Smaller banks face greater risks
The difference between residential properties and other types of commercial buildings is that Financing available for multi-family units Loans through government-backed mortgage giants Fannie Mae and Freddie Mac were created by Congress to make homes more affordable. At the end of 2023, 49 banks had at least 5% of their multifamily loans delinquent, Reuters reports. Most of these are made up of regional and community banks.
“Multifamily loans under stress include those that are rent stable, rely on overly optimistic rental income growth forecasts, or are located in submarkets with high rental vacancy rates. and / or There is an oversupply, many of which are located in Sunbelt states, particularly Texas, Florida, Tennessee and the Carolinas,” Fitch Ratings Reuters reported earlier this year that is based on.
So far, small community banks, with average assets of $1.3 billion, face the greatest Exposed. Nearly 40% of total multifamily lending in the U.S. banking system, according to Fitch hold go through 10 A bank that owns many other assets. By comparison, bankrupt Silicon Valley Bank had $209 billion in assets, while JPMorgan Chase, the largest U.S. bank, had $3.3 trillion.

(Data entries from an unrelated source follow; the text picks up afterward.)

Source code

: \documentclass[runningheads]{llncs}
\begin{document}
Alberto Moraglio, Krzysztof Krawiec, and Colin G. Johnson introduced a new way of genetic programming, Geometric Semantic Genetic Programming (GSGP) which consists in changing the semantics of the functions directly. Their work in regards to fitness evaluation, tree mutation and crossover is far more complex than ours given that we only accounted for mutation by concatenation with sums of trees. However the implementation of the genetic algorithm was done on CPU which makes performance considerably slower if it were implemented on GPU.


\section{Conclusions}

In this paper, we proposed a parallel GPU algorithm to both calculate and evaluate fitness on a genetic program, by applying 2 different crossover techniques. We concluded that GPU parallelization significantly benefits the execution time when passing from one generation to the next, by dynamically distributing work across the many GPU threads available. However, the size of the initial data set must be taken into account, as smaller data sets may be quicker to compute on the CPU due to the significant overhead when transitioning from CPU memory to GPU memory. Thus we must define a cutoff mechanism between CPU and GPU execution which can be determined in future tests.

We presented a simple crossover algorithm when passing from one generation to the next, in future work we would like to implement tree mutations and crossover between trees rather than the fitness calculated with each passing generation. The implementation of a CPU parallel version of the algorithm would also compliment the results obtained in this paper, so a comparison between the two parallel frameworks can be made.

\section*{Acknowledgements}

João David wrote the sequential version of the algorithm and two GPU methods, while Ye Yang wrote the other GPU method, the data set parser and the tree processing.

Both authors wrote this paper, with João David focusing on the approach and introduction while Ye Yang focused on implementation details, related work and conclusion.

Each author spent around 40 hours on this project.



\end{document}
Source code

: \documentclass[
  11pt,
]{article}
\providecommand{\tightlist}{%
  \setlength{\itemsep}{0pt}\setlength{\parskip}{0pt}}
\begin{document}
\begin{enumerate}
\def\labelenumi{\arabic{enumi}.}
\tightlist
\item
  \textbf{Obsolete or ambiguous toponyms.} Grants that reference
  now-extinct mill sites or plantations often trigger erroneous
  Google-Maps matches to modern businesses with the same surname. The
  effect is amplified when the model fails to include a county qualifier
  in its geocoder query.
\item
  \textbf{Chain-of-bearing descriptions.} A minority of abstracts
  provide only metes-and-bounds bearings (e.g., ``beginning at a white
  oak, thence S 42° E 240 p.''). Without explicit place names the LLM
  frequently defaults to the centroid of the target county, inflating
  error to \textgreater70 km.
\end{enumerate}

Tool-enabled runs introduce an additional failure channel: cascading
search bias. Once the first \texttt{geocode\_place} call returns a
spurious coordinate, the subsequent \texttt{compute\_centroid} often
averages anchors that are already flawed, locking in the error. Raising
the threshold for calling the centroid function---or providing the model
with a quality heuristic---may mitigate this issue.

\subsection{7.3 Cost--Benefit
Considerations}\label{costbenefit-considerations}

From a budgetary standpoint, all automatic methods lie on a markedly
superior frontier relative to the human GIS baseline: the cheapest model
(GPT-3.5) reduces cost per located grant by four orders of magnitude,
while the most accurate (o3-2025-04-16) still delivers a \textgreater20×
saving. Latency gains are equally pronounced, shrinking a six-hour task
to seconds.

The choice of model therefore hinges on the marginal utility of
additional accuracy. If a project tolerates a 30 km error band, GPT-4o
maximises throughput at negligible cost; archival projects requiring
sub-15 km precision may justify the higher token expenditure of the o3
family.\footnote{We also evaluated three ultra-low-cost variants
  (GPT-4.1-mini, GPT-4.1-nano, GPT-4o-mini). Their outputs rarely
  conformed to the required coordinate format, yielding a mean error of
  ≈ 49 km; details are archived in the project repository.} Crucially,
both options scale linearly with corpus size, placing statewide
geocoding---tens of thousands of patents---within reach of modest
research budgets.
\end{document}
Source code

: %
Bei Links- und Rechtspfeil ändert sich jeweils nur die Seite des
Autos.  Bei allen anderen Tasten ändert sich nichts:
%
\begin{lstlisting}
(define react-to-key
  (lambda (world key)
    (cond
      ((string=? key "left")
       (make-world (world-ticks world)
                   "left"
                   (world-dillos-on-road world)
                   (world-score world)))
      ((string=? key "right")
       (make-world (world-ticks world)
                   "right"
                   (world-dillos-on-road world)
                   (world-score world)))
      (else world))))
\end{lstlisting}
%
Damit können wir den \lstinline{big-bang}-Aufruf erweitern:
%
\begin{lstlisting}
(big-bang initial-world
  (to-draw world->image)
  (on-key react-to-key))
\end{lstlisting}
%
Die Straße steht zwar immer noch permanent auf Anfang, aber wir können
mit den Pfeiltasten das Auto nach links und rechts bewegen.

In terms of assets.
Fitch said: “We expect any deterioration in the banking sector to occur over a longer period. During the global financial crisis, losses did not peak until nearly two years after the peak of delinquencies, and the sector’s problem loans had not yet peaked.
Multifamily also has another built-in defensive shield: “If regional banks and large investment banks decide not to make multifamily loans anymore, Fannie Mae and Freddie Mac will get more business,” says Multifamily Chief said Lonnie Hendry, Product Officer. New York Times. “It’s an automatic failsafe that other asset classes simply don’t have.”
final thoughts
Excess supply always leads to lower demand and lower prices. However, when rising costs and high interest rates have a compounding effect, the results can be catastrophic Added.
This doesn’t mean that all rental housing is a bad investment, because as the evidence shows, rental real estate is one of the worst investments. Proven form of wealth accumulation. However, the headwinds facing large-scale multifamily mean you should perhaps Think twice before investing REIT or syndicated organizations, unless they have bought Low prices at deep discounts.
Depending on where you are in your investing journey, a safer investment might be a smaller multifamily property—at the right price or an all-cash deal that you can refinance later—which means less financial risk.